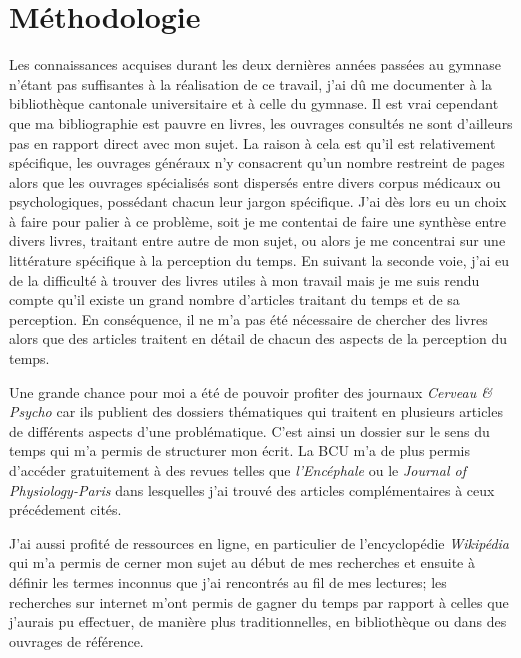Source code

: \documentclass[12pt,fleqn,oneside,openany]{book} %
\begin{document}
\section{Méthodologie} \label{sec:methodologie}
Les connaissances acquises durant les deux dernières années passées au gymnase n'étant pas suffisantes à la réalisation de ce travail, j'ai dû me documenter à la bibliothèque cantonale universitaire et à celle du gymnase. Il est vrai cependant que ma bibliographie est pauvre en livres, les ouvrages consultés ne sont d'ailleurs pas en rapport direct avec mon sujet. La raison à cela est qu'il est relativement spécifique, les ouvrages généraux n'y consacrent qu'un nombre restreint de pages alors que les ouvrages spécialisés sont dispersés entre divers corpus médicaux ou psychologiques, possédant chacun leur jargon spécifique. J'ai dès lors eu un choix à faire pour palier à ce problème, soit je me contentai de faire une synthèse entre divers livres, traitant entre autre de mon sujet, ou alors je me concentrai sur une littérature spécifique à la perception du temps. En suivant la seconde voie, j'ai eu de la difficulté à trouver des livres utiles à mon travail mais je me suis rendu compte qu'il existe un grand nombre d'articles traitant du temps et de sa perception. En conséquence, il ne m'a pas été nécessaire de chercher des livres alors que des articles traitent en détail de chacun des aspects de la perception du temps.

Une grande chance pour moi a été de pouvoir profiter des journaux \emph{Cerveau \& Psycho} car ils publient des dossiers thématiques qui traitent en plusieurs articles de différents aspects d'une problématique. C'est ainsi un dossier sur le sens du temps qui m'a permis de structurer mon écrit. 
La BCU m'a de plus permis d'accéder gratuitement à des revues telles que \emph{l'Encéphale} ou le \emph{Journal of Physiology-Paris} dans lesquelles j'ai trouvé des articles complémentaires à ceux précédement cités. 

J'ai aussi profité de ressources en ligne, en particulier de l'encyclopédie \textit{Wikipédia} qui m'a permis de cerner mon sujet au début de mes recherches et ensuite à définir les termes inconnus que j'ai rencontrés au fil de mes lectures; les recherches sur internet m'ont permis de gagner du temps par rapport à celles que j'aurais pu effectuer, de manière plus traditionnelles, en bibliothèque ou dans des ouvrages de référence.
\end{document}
######
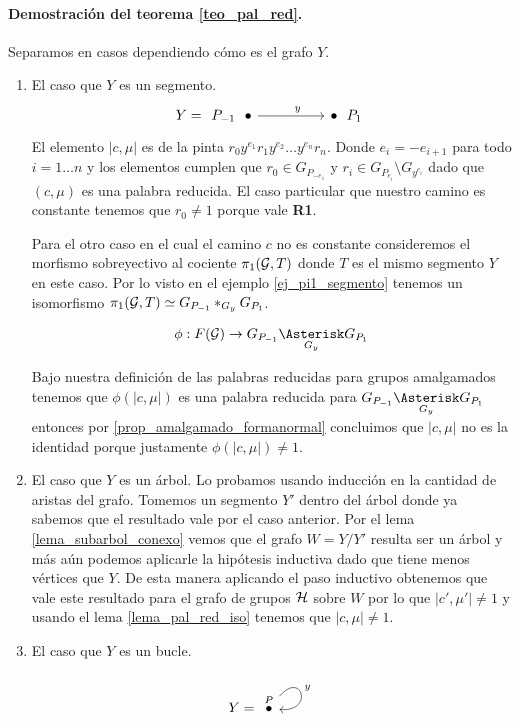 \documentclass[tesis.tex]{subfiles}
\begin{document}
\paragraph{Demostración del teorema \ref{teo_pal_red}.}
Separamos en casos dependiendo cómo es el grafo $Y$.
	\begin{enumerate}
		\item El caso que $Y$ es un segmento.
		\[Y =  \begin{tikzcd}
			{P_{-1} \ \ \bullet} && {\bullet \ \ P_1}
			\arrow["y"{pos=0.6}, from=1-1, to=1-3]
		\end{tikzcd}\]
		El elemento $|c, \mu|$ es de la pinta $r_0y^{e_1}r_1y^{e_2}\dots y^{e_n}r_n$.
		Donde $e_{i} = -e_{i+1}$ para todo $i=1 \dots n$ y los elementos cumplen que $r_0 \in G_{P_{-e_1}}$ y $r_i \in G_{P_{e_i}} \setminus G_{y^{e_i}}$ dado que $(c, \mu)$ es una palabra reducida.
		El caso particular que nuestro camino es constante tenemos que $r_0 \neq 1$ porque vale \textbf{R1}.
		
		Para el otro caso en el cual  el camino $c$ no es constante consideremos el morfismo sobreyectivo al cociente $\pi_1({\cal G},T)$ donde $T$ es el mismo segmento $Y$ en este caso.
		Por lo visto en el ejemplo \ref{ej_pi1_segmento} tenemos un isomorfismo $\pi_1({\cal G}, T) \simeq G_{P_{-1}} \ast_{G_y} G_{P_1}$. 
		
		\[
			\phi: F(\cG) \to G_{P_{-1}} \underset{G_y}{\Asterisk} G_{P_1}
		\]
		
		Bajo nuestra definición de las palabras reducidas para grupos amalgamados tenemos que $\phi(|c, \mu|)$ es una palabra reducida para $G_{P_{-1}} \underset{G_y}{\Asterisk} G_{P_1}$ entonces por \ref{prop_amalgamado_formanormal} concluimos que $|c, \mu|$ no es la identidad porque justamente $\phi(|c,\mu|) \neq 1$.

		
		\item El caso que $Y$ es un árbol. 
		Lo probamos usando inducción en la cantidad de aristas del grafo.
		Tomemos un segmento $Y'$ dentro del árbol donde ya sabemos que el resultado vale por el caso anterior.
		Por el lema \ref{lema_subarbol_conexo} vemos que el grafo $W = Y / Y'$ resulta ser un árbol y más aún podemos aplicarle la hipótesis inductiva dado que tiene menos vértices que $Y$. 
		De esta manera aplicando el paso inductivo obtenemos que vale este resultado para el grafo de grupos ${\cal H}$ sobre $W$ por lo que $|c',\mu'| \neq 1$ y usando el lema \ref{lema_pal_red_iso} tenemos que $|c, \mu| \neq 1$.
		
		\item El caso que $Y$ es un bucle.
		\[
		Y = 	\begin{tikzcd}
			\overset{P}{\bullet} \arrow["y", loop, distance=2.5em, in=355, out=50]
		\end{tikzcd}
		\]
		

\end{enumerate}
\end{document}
######
— WHAT TO DO —
Return each line of the listing that holds the word "usando".

— ANSWER SECTION —
		Lo probamos usando inducción en la cantidad de aristas del grafo.
		De esta manera aplicando el paso inductivo obtenemos que vale este resultado para el grafo de grupos ${\cal H}$ sobre $W$ por lo que $|c',\mu'| \neq 1$ y usando el lema \ref{lema_pal_red_iso} tenemos que $|c, \mu| \neq 1$.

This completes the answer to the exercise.